Permaslahan lain yang juga menjadi tantangan dalam menerapkan Pemolisian Masyarakat secara optimal berkaitan dengan model organisasi kepolisian yang “Top Down”, dimana pelaksanaan tugas kepolisian banyak dipengaruhi oleh adanya komando dari atas, sedangkan disisi lain, kinerja Pemolisian Masyarakat hanya berhasil manakala partispasi dari bawah dapat terakomodir dengan baik.
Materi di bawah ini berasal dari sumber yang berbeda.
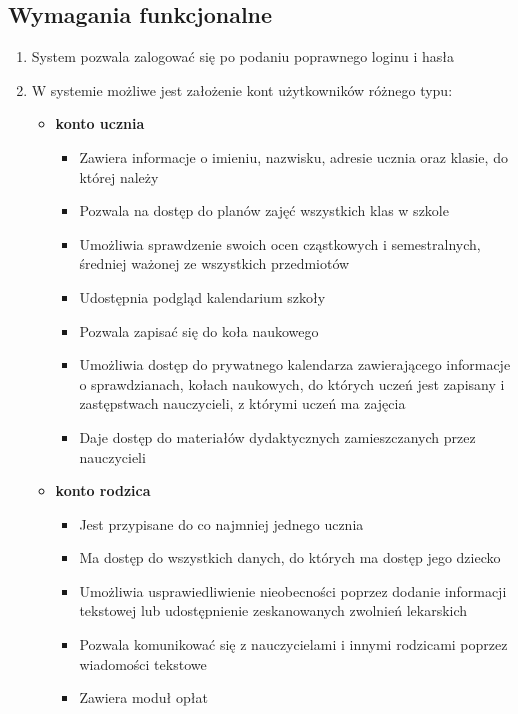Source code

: \documentclass{article}
\begin{document}
\subsection{Wymagania funkcjonalne}
\begin{enumerate}
    \item System pozwala zalogować się po podaniu poprawnego loginu i hasła
    \item W systemie możliwe jest założenie kont użytkowników różnego typu:
    \begin{itemize}
        \item \textbf{konto ucznia}
        \begin{itemize}
            \item Zawiera informacje o imieniu, nazwisku, adresie ucznia oraz klasie, do której należy
            \item Pozwala na dostęp do planów zajęć wszystkich klas w szkole
            \item Umożliwia sprawdzenie swoich ocen cząstkowych i semestralnych, średniej ważonej ze wszystkich przedmiotów
            \item Udostępnia podgląd kalendarium szkoły
            \item Pozwala zapisać się do koła naukowego
            \item Umożliwia dostęp do prywatnego kalendarza zawierającego informacje o sprawdzianach, kołach naukowych, do których uczeń jest zapisany i zastępstwach nauczycieli, z którymi uczeń ma zajęcia
            \item Daje dostęp do materiałów dydaktycznych zamieszczanych przez nauczycieli
        \end{itemize}
        \item \textbf{konto rodzica} 
        \begin{itemize}
            \item Jest przypisane do co najmniej jednego ucznia
            \item Ma dostęp do wszystkich danych, do których ma dostęp jego dziecko
            \item Umożliwia usprawiedliwienie nieobecności poprzez dodanie informacji tekstowej lub udostępnienie zeskanowanych zwolnień lekarskich
            \item Pozwala komunikować się z nauczycielami i innymi rodzicami poprzez wiadomości tekstowe
            \item Zawiera moduł opłat %
        \end{itemize}

\end{itemize}
\end{enumerate}
\end{document}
Oleh karenanya banyak muncul kesan bahwa polisi bekerja tidak fleksibel (takut salah), sehinggap apabila tidak dikendalikan oleh atasannya, maka Polisi cenderung menghindar melakukan pekerjaannya.
Fungsi Polisi sangat berbeda dengan fungsi militer, dimana Polisi selalu berada ditengah-tengah masyarakat dalam rangka memelihara keamanan dan ketertiban bagi kehidupan masyarakat, sedangkan militer berfungsi membela dan mempertahankan Negara serta keutuhannya. Dalam hal ini militer terlihat lebih banyak berkaitan dengan Negara lain, ataupun kekuatan kelompok riil yang mengancam kelangsungan hidup suatu Negara.
Pada kenyataannya, meskipun Polisi lebih banyak berurusan dengan permasalahan keamanan dalam negeri yaitu menyangkut penegakkan hukum dan mengatasi berbagai permasalahan keamanan dan ketertiban yang muncul ditengah-tengah masyarakat, namun para anggota Polisi dituntut untuk memiliki disiplin dan garis komando yang jelas dalam kehidupan organisasinya (semi militeristik). Disisi lain, kehidupan internal organisasi yang semi militeristik itu harus berhadapan dengan gaya pemolisian sipil secara universal yang selalu mengacu kepada nilai-nilai dan harkat martabat kemanusiaan, manakala berhadapan dengan masyarakat (kondisi eksternal organsasi).